Matrices  $\Lambda$  and R need to be in GPU memory, as they play the role of *in* and *out*, respectively, as in any standard GPUbased CA implementation. Matrix H does not need to be in memory, as they are actually fragments that emerge at GPU cache level.

## A. CAT with large neighborhood radius

The main benefit of CAT is that by design it already supports simulation on a large neighborhood radius up to the fragment size. This is because instead of using an *in-halo* scheme, *i.e.*, to restrict the effective simulation area to the inside of the fragment as r increases, it uses an *out-halo* scheme where the effective area is always the entire fragment and increasing ronly has an impact on the width of the band matrix which in practice means defining  $\pi_1, \pi_2, \pi_3$  according to the r value of the CA model. In other words, increasing r in CAT produces the same six MMAs per fragment, but with more effective computation than with a lower radius. At first, six MMAs per fragment may be seen as too much work for r = 1, but it is greatly compensated by the fact that the cost has already been paid for higher radius, thus in theory the execution time of CAT is unaffected when increasing the radius (in the experimental results this is confirmed) as long as r is within<sup>4</sup> the fragment size. In general, if the fragments are of size  $p \times p$ , then the maximum supported radius is r = f. In the case of CAT, it uses CUDA fragments of  $16 \times 16$  thus the maximum radius is r = 16. Figure 5 shows how  $\pi_1, \pi_2, \pi_3$  become for radius r = 8 and r = 16.

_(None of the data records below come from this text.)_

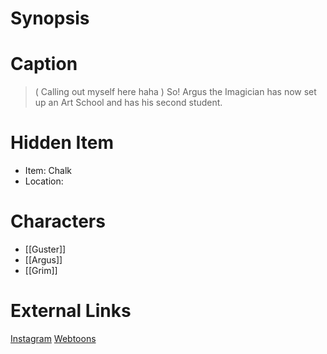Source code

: # Synopsis


# Caption
> ( Calling out myself here haha ) So! Argus the Imagician has now set up an Art School and has his second student.

# Hidden Item
* Item: Chalk
* Location: <spoiler></spoiler>

# Characters
* [[Guster]]
* [[Argus]]
* [[Grim]]

# External Links
[Instagram](https://www.instagram.com/p/CNncgp1DCcj/?igshid=YmMyMTA2M2Y=)
[Webtoons](https://www.webtoons.com/en/challenge/twistwood-tales/78-the-secret/viewer?title_no=344740&episode_no=84)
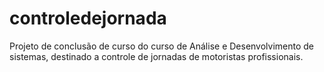 # controledejornada
Projeto de conclusão de curso do curso de Análise e Desenvolvimento de sistemas, destinado a controle de jornadas de motoristas profissionais.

Fig. 5. The band fragments at two different radius values r = 8, r = 16. Here, the size of the fragment size is  $16 \times 16$ , the actual size used by CAT. With this fragment size, the maximum supported radius is r = 16.

## B. CUDA Specific Optimizations

CAT includes three technical optimizations: 1) Fragmentlevel continuous memory layout, 2) use of *shared memory* and 3) optimal tile per CUDA block.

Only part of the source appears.